# [Saved data entries]
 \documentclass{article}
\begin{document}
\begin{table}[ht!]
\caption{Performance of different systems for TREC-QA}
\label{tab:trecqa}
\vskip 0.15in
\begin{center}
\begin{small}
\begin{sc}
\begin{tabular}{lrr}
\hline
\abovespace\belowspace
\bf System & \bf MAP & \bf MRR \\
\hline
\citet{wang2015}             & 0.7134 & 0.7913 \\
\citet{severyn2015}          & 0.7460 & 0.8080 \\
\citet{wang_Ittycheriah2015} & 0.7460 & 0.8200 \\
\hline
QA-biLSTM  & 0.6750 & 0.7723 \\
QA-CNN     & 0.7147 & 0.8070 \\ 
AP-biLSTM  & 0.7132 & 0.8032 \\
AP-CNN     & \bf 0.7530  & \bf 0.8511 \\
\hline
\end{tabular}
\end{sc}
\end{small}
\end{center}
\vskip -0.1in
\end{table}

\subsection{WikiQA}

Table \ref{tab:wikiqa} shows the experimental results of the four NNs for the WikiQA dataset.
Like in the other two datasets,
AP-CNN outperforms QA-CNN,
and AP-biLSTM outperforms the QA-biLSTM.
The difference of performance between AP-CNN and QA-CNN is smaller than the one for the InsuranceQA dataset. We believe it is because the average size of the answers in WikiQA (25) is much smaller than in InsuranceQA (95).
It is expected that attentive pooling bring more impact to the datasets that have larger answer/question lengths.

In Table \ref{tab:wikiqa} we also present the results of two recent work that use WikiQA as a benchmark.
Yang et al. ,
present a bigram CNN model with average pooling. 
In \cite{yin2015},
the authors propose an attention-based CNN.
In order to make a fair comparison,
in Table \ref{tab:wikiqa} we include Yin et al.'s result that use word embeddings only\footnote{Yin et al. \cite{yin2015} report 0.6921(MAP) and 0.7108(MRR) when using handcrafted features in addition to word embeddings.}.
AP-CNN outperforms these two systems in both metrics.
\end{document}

# [The problem]
All of the records must be retyped exactly as they are.

# [Solution for this problem]
 \documentclass{article}
\begin{document}
\begin{table}[ht!]
\caption{Performance of different systems for TREC-QA}
\label{tab:trecqa}
\vskip 0.15in
\begin{center}
\begin{small}
\begin{sc}
\begin{tabular}{lrr}
\hline
\abovespace\belowspace
\bf System & \bf MAP & \bf MRR \\
\hline
\citet{wang2015}             & 0.7134 & 0.7913 \\
\citet{severyn2015}          & 0.7460 & 0.8080 \\
\citet{wang_Ittycheriah2015} & 0.7460 & 0.8200 \\
\hline
QA-biLSTM  & 0.6750 & 0.7723 \\
QA-CNN     & 0.7147 & 0.8070 \\ 
AP-biLSTM  & 0.7132 & 0.8032 \\
AP-CNN     & \bf 0.7530  & \bf 0.8511 \\
\hline
\end{tabular}
\end{sc}
\end{small}
\end{center}
\vskip -0.1in
\end{table}

\subsection{WikiQA}

Table \ref{tab:wikiqa} shows the experimental results of the four NNs for the WikiQA dataset.
Like in the other two datasets,
AP-CNN outperforms QA-CNN,
and AP-biLSTM outperforms the QA-biLSTM.
The difference of performance between AP-CNN and QA-CNN is smaller than the one for the InsuranceQA dataset. We believe it is because the average size of the answers in WikiQA (25) is much smaller than in InsuranceQA (95).
It is expected that attentive pooling bring more impact to the datasets that have larger answer/question lengths.

In Table \ref{tab:wikiqa} we also present the results of two recent work that use WikiQA as a benchmark.
Yang et al. ,
present a bigram CNN model with average pooling. 
In \cite{yin2015},
the authors propose an attention-based CNN.
In order to make a fair comparison,
in Table \ref{tab:wikiqa} we include Yin et al.'s result that use word embeddings only\footnote{Yin et al. \cite{yin2015} report 0.6921(MAP) and 0.7108(MRR) when using handcrafted features in addition to word embeddings.}.
AP-CNN outperforms these two systems in both metrics.
\end{document}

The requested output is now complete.